Demonstrate the protection that RME provides

The reference example successfully completes. We can make changes to the translation tables to see the effect of the protection that RME provides.

Disconnect the debugger, and reconnect.

Before execution, change the translation table entry defining Realms access for the 16KB region at 0xA0000000.

For example, to set for Secure access only, set that least-significant half-byte to 0x8:

    

        
        
            memory set 0x80024000 64 0x8
        
    

Set a breakpoint on the STR instruction that writes to 0xFFFFFFFF00000100, which translates to 0xA0000100:

    

        
        
                MOV64 X1, 0xFFFFFFFF00000100 // mapped to 0xA0000100 RL via IPA 0x60000100
    MOV32 X0, 0x22222222
*   STR X0, [X1]
        
    

And run (F8) to there.
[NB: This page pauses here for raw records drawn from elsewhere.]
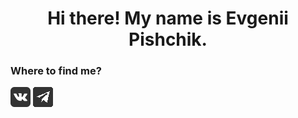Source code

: <h1 align="center">Hi there! My name is Evgenii Pishchik. </h1>

### Where to find me?
[![vk](https://github.com/Pe4enIks/Pe4eniks/blob/main/images/vk_icon.png)](https://vk.com/pe4eniks)
[![telegram](https://github.com/Pe4enIks/Pe4eniks/blob/main/images/telegram_icon.png)](https://t.me/Evgenii_Pishchik)

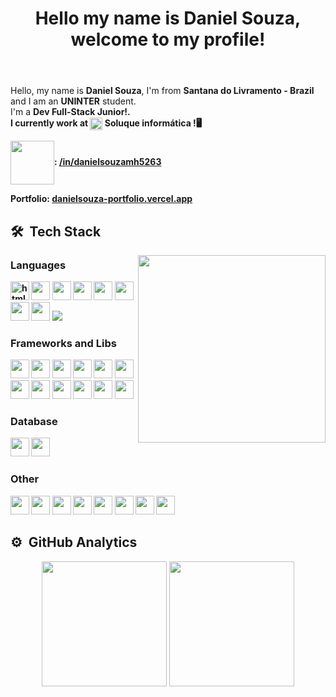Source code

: <header>
    <H1>Hello my name is Daniel Souza, welcome to my profile!</H1>  
</header>
<div>
    <p>Hello, my name is <b>Daniel Souza</b>, I'm from <b>Santana do Livramento - Brazil</b> and I am an <b>UNINTER</b> student.<br> 
I'm a <b>Dev Full-Stack Junior!<b/>.<br> I currently work at <span><img align="center" width="20" src="https://user-images.githubusercontent.com/88730920/158506237-196028d4-d8c9-449f-8075-d2ada14acf28.png"/> Soluque informática !</span>🖥️</p>
     <p><img height="70px" align="center" src="https://cdn.jsdelivr.net/gh/devicons/devicon/icons/linkedin/linkedin-original-wordmark.svg" />: <a href="https://www.linkedin.com/in/danielsouzamh5263/">/in/danielsouzamh5263</a></p>
    <p>Portfolio: <a href="https://danielsouza-portfolio.vercel.app/">danielsouza-portfolio.vercel.app<a><p>
</div>
  

## 🛠 &nbsp;Tech Stack
<div>
    <img align="right" width="auto" height="300px" src="https://user-images.githubusercontent.com/88730920/194185359-dc7cee89-2247-482b-942e-b05f9977718e.gif">
</div>
<div>
    <div>
        <h3>Languages</h3>
        <img width="30px" src="https://cdn.jsdelivr.net/gh/devicons/devicon/icons/html5/html5-original.svg" alt="html5"/>
        <img width="30px" src="https://cdn.jsdelivr.net/gh/devicons/devicon/icons/css3/css3-original.svg" />
        <img width="30px" src="https://cdn.jsdelivr.net/gh/devicons/devicon/icons/javascript/javascript-original.svg" />
        <img width="30px" src="https://cdn.jsdelivr.net/gh/devicons/devicon/icons/java/java-original.svg" />
        <img width="30px" src="https://cdn.jsdelivr.net/gh/devicons/devicon/icons/python/python-original.svg" />
        <img width="30px" src="https://cdn.jsdelivr.net/gh/devicons/devicon/icons/php/php-original.svg" />
        <img width="30px" src="https://cdn.jsdelivr.net/gh/devicons/devicon/icons/csharp/csharp-original.svg" />
        <img width="30px" src="https://cdn.jsdelivr.net/gh/devicons/devicon/icons/rust/rust-plain.svg" />
        <img src="https://img.shields.io/static/v1?label=react&message=framework&color=blue&style=for-the-badge&logo=REACT"/>
    </div>
    <div>
        <h3>Frameworks and Libs</h3>
        <img width="30px" src="https://cdn.jsdelivr.net/gh/devicons/devicon/icons/react/react-original.svg" />
        <img width="30px" src="https://cdn.jsdelivr.net/gh/devicons/devicon/icons/nodejs/nodejs-original.svg" />
        <img width="30px" src="https://cdn.jsdelivr.net/gh/devicons/devicon/icons/materialui/materialui-original.svg" />
        <img width="30px" src="https://cdn.jsdelivr.net/gh/devicons/devicon/icons/pandas/pandas-original.svg" />
        <img width="30px" src="https://cdn.jsdelivr.net/gh/devicons/devicon/icons/flask/flask-original.svg" />
        <img width="30px" src="https://cdn.jsdelivr.net/gh/devicons/devicon/icons/django/django-plain.svg" />
        <img width="30px" src="https://cdn.jsdelivr.net/gh/devicons/devicon/icons/jupyter/jupyter-original.svg" />
        <img width="30px" src="https://cdn.jsdelivr.net/gh/devicons/devicon/icons/qt/qt-original.svg" />
        <img width="30px" src="https://cdn.jsdelivr.net/gh/devicons/devicon/icons/wordpress/wordpress-original.svg" />
        <img width="30px" src="https://cdn.jsdelivr.net/gh/devicons/devicon/icons/bootstrap/bootstrap-original.svg" />
        <img width="30px" src="https://cdn.jsdelivr.net/gh/devicons/devicon/icons/npm/npm-original-wordmark.svg" />
        <img width="30px" src="https://user-images.githubusercontent.com/88730920/230797228-a93b365c-518d-42de-8c76-ba61aa983330.png" />
    </div>
    <div>
        <h3>Database</h3>
        <img width="30px" src="https://cdn.jsdelivr.net/gh/devicons/devicon/icons/mysql/mysql-original.svg" />
        <img width="30px" src="https://cdn.jsdelivr.net/gh/devicons/devicon/icons/sqlite/sqlite-original.svg" />
    </div>
    <div>
        <h3>Other</h3>
        <img width="30px" src="https://cdn.jsdelivr.net/gh/devicons/devicon/icons/git/git-original.svg" />
        <img width="30px" src="https://cdn.jsdelivr.net/gh/devicons/devicon/icons/vscode/vscode-original.svg" />
        <img width="30px" src="https://cdn.jsdelivr.net/gh/devicons/devicon/icons/photoshop/photoshop-plain.svg" />
        <img width="30px" src="https://cdn.jsdelivr.net/gh/devicons/devicon/icons/gimp/gimp-original.svg" />
        <img width="30px" src="https://cdn.jsdelivr.net/gh/devicons/devicon/icons/linux/linux-original.svg" />
        <img width="30px" src="https://cdn.jsdelivr.net/gh/devicons/devicon/icons/ubuntu/ubuntu-plain.svg" />
        <img width="30px" src="https://cdn.jsdelivr.net/gh/devicons/devicon/icons/windows8/windows8-original.svg" />
        <img width="30px" src="https://cdn.jsdelivr.net/gh/devicons/devicon/icons/ssh/ssh-original.svg" />
    </div>
</div>

## ⚙️ &nbsp;GitHub Analytics
<div align="center">
    <img height=200px src="https://github-readme-stats.vercel.app/api?username=MrHoss&show_icons=true&theme=react&include_all_commits=true&count_private=true&hide-border=true"/>
    <a href="https://github.com/MrHoss">
    <img height=200px src="https://github-readme-stats.vercel.app/api/top-langs/?username=MrHoss&layout=compact&langs_count=7&theme=react"/>

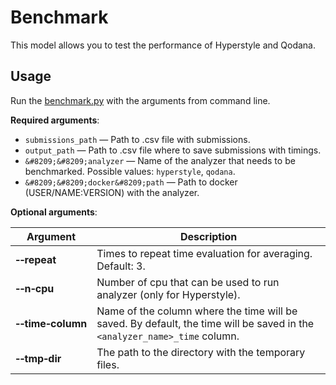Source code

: # Benchmark

This model allows you to test the performance of Hyperstyle and Qodana.

## Usage

Run the [benchmark.py](benchmark.py) with the arguments from command line.

**Required arguments**:

- `submissions_path` — Path to .csv file with submissions.
- `output_path` — Path to .csv file where to save submissions with timings.
- `&#8209;&#8209;analyzer` — Name of the analyzer that needs to be benchmarked. Possible values: `hyperstyle`, `qodana`.
- `&#8209;&#8209;docker&#8209;path` — Path to docker (USER/NAME:VERSION) with the analyzer.

**Optional arguments**:

| Argument                            | Description                                                                                                               |
|-------------------------------------|---------------------------------------------------------------------------------------------------------------------------|
| **&#8209;&#8209;repeat**            | Times to repeat time evaluation for averaging. Default: 3.                                                                |
| **&#8209;&#8209;n&#8209;cpu**       | Number of cpu that can be used to run analyzer (only for Hyperstyle).                                                     |
| **&#8209;&#8209;time&#8209;column** | Name of the column where the time will be saved. By default, the time will be saved in the `<analyzer_name>_time` column. |
| **&#8209;&#8209;tmp&#8209;dir**     | The path to the directory with the temporary files.                                                                       |

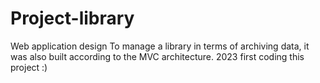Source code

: # Project-library
 Web application design
To manage a library in terms of archiving data, it was also built according to the MVC architecture.
 2023 first coding this project :)

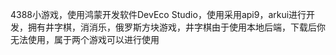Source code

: 4388小游戏，使用鸿蒙开发软件DevEco Studio，使用采用api9，arkui进行开发，拥有井字棋，消消乐，俄罗斯方块游戏，井字棋由于使用本地后端，下载后你无法使用，属于两个游戏可以进行使用
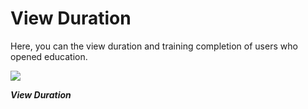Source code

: # View Duration

Here, you can the view duration and training completion of users who opened education.

![](https://www.keepnetlabs.com/wp-content/uploads/View-Duration-1024x559.jpg)

***View Duration***
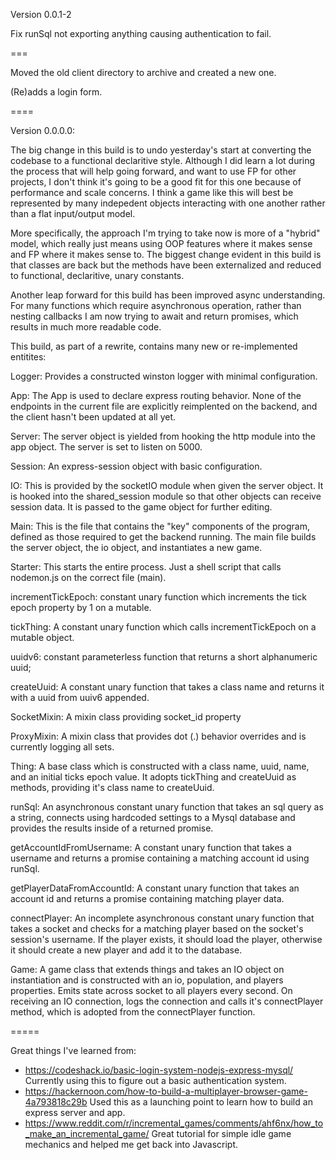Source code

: Version 0.0.1-2

Fix runSql not exporting anything causing authentication to fail.

===

Moved the old client directory to archive and created a new one.

(Re)adds a login form.

====


Version 0.0.0.0:

The big change in this build is to undo yesterday's start at converting the codebase to a functional declaritive style. Although I did learn a lot during the process that will help going forward, and want to use FP for other projects, I don't think it's going to be a good fit for this one because of performance and scale concerns. I think a game like this will best be represented by many indepedent objects interacting with one another rather than a flat input/output model.

More specifically, the approach I'm trying to take now is more of a "hybrid" model, which really just means using OOP features where it makes sense and FP where it makes sense to. The biggest change evident in this build is that classes are back but the methods have been externalized and reduced to functional, declaritive, unary constants.

Another leap forward for this build has been improved async understanding. For many functions which require asynchronous operation, rather than nesting callbacks I am now trying to await and return promises, which results in much more readable code.

This build, as part of a rewrite, contains many new or re-implemented entitites:


Logger: Provides a constructed winston logger with minimal configuration.

App: The App is used to declare express routing behavior. None of the endpoints in the current file are explicitly reimplented on the backend, and the client hasn't been updated at all yet.

Server: The server object is yielded from hooking the http module into the app object. The server is set to listen on 5000.

Session: An express-session object with basic configuration.

IO: This is provided by the socketIO module when given the server object. It is hooked into the shared_session module so that other objects can receive session data. It is passed to the game object for further editing.

Main: This is the file that contains the "key" components of the program, defined as those required to get the backend running. The main file builds the server object, the io object, and instantiates a new game.

Starter: This starts the entire process. Just a shell script that calls nodemon.js on the correct file (main).

incrementTickEpoch: constant unary function which increments the tick epoch property by 1 on a mutable.

tickThing: A constant unary function which calls incrementTickEpoch on a mutable object.

uuidv6: constant parameterless function that returns a short alphanumeric uuid;

createUuid: A constant unary function that takes a class name and returns it with a uuid from uuiv6 appended.

SocketMixin: A mixin class providing socket_id property

ProxyMixin: A mixin class that provides dot (.) behavior overrides and is currently logging all sets.

Thing: A base class which is constructed with a class name, uuid, name, and an initial ticks epoch value. It adopts tickThing and createUuid as methods, providing it's class name to createUuid.

runSql: An asynchronous constant unary function that takes an sql query as a string, connects using hardcoded settings to a Mysql database and provides the results inside of a returned promise.

getAccountIdFromUsername: A constant unary function that takes a username and returns a promise containing a matching account id using runSql.

getPlayerDataFromAccountId: A constant unary function that takes an account id and returns a promise containing matching player data.

connectPlayer: An incomplete asynchronous constant unary function that takes a socket and checks for a matching player based on the socket's session's username. If the player exists, it should load the player, otherwise it should create a new player and add it to the database.

Game: A game class that extends things and takes an IO object on instantiation and is constructed with an io, population, and players properties. Emits state across socket to all players every second. On receiving an IO connection, logs the connection and calls it's connectPlayer method, which is adopted from the connectPlayer function.


=====


Great things I've learned from:
  - https://codeshack.io/basic-login-system-nodejs-express-mysql/
    Currently using this to figure out a basic authentication system.
  - https://hackernoon.com/how-to-build-a-multiplayer-browser-game-4a793818c29b
    Used this as a launching point to learn how to build an express server and app.
  - https://www.reddit.com/r/incremental_games/comments/ahf6nx/how_to_make_an_incremental_game/
    Great tutorial for simple idle game mechanics and helped me get back into Javascript.
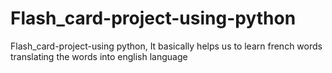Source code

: # Flash_card-project-using-python
Flash_card-project-using python, It basically helps us to learn french words translating the words into english language
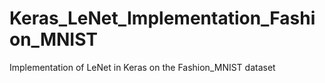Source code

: # Keras_LeNet_Implementation_Fashion_MNIST
Implementation of LeNet in Keras on the Fashion_MNIST dataset
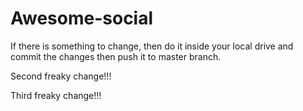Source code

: # Awesome-social
If there is something to change, then do it inside your local drive and commit the changes then push it to master branch.

Second freaky change!!!

Third freaky change!!!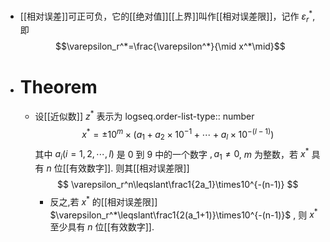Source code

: - [[相对误差]]可正可负，它的[[绝对值]][[上界]]叫作[[相对误差限]]，记作 $\varepsilon_r^*$, 即 
  $$\varepsilon_r^*=\frac{\varepsilon^*}{\mid x^*\mid}$$
- # Theorem
	- 设[[近似数]] $z^*$ 表示为
	  logseq.order-list-type:: number
	  $$
	  x^{*}=\pm10^{m}\times(a_{1}+a_{2}\times10^{-1}+\cdots+a_{l}\times10^{-(l-1)})
	  $$
	  其中 $a_i\left(i=1,2,\cdots,l\right)$ 是 $0$ 到 $9$ 中的一个数字 $,a_1\neq0$, $m$ 为整数，若 $x^*$ 具有 $n$ 位[[有效数字]]. 则其[[相对误差限]]
	  $$
	  \varepsilon_r^n\leqslant\frac1{2a_1}\times10^{-(n-1)}
	  $$
		- 反之,若 $x^*$ 的[[相对误差限]] $\varepsilon_r^*\leqslant\frac1{2(a_1+1)}\times10^{-(n-1)}$ , 则 $x^*$ 至少具有 $n$ 位[[有效数字]].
Observe that the physical address (0xA0000100) requires secure access permissions:

Image Alt Text:0xA0000000

However, the Realm (0xFFFFFFFF00000100) MMU is unchanged.

Image Alt Text:0xFFFFFFFF0000000

Execute (F5) the STR instruction, and a memory exception correctly occurs, and the code branches to the vector table (at 0x200).

    

        
        Execution stopped in EL1h mode at EL1RL:0x0000000000000200

        
    
Note

The example has not configured the Realm vector table, and so there will also be a memory access error at the vector table.

This can be ignored for the purposes of understanding RME behavior.